In our situation, EM has mainly been used not to impute values, but to estimate the mean vector and covariance matrix (when a few values are missing at random and not for systematic reasons) so that hypotheses tests could be carried out on the population parameters. The use of this method for reconstructing large numbers of values has originated in other disciplines.
EM and Imputation of Temperatures
Back to our problem:
In our case, the parameters are µ and Σ which are estimated from the sample mean vector and the sample covariance matrix. Various methods are possible for imputing the missing values:
-As mentioned previously, using all of the known values to linearly predict the missing ones. One possible criticism of this is that it could be subject to “overfitting” because the number of predictors is large.
-Principle component regression. Take the known values (which are possibly related) and extract a given number of PCs. Use the PCs as predictors in a linear regression as above.
-Total Least Squares (also referred to as Errors In Variables). Here it is assumed that both the predictors and the missing values have errors and the residuals for data points are calculated orthogonally (perpendicularly) from the predicting planar surface, rather than “vertically” in the direction of the points being predicted. The method again involves singular value decomposition (SVD) of the data. This seems to have the drawback that the results change if the data are rotated in non-orthogonal fashion.

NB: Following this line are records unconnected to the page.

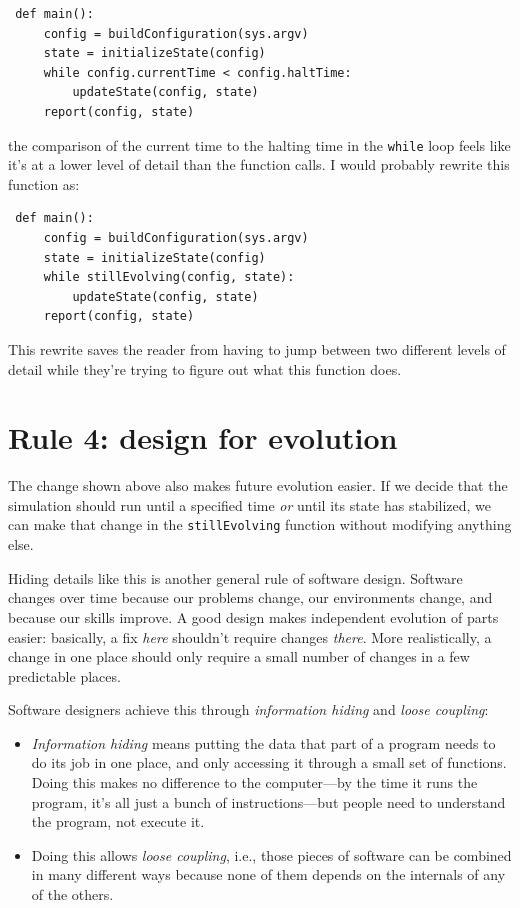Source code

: \documentclass[10pt,letterpaper]{article}
\begin{document}
\begin{verbatim}
 def main():
     config = buildConfiguration(sys.argv)
     state = initializeState(config)
     while config.currentTime < config.haltTime:
         updateState(config, state)
     report(config, state)
\end{verbatim}

\noindent
the comparison of the current time to the halting time in the \texttt{while} loop
feels like it's at a lower level of detail than the function calls.
I would probably rewrite this function as:

\begin{verbatim}
 def main():
     config = buildConfiguration(sys.argv)
     state = initializeState(config)
     while stillEvolving(config, state):
         updateState(config, state)
     report(config, state)
\end{verbatim}

\noindent
This rewrite saves the reader
from having to jump between two different levels of detail
while they're trying to figure out what this function does.

\section*{Rule 4: design for evolution}

The change shown above also makes future evolution easier.
If we decide that the simulation should run until a specified time
\emph{or} until its state has stabilized,
we can make that change in the \texttt{stillEvolving} function
without modifying anything else.

Hiding details like this is another general rule of software design.
Software changes over time because our problems change,
our environments change,
and because our skills improve.
A good design makes independent evolution of parts easier:
basically,
a fix \emph{here} shouldn't require changes \emph{there}.
More realistically,
a change in one place should only require a small number of changes
in a few predictable places.

Software designers achieve this through \emph{information hiding}
and \emph{loose coupling}:

\begin{itemize}

\item
  \emph{Information hiding} means
  putting the data that part of a program needs to do its job in one place,
  and only accessing it through a small set of functions.
  Doing this makes no difference to the computer---by the time it runs the program,
  it's all just a bunch of instructions---but
  people need to understand the program,
  not execute it.

\item
  Doing this allows \emph{loose coupling},
  i.e.,
  those pieces of software can be combined in many different ways
  because none of them depends on the internals of any of the others.

\end{itemize}
\end{document}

-Truncation of the SVD decomposition of the data matrix. This appears to be what Steven McIntyre’s regem_pca function in R does. The data matrix is decomposed using SVD, all eigenvalues smaller than a given value are replaced by zero and the data matrix then reconstructed. The missing values are then replaced by their counterparts from the newly reconstructed matrix.
-Inverse calibration. Here the value being reconstructed is used as the predictor in a reverse of the first method. I have not seen this method used anywhere, but for fun I have written an R function for doing so, although I haven’t really looked at the effectiveness of the method so far.
It is not easy to evaluate the relative efficiency of each of these methods because the asymptotic results do not have simple closed mathematical forms . Proper comparison should be done on a theoretical, mathematical basis. However, this is rarely the approach in climate science literature where the preferred “proof” is to apply the methodology to one or two “surrogate” model outputs as justification for the efficacy of techniques.
Where does RegEM fit in? If the number of values to be imputed is very large, the number of parameters to be estimated may be larger than the available amount of real information in the data. Try fitting a regression with ten predictors using only 5 data points. In that case, the math fails (matrices which need to be inverted are singular and are therefore not invertible) and you can get infinitely many perfect fits. In order to get a “unique” solution, the problem must be “regularized” by the imposition of extra conditions on the fitting equation. This leads to methods such as (partial) truncated total least squares (what a mouthful!) and ridge regression. You might wish to look at this paper (starting at page 5) for a somewhat mathematical description of these two methods). Extra regularization parameters for “fine tuning” must be introduced so that the results become subject to the choices of the analyst. The procedure can also become unstable with lack of convergence in some situations. Because of the complexity, it is not easy to recognize possible bias in the results and the amount of possible underestimation of the variability of those results. Justifying that the what you end up with is meaningful when creating so many imputations is not a trivial task under any circumstances.
No heavy duty math so far. Maybe more another time.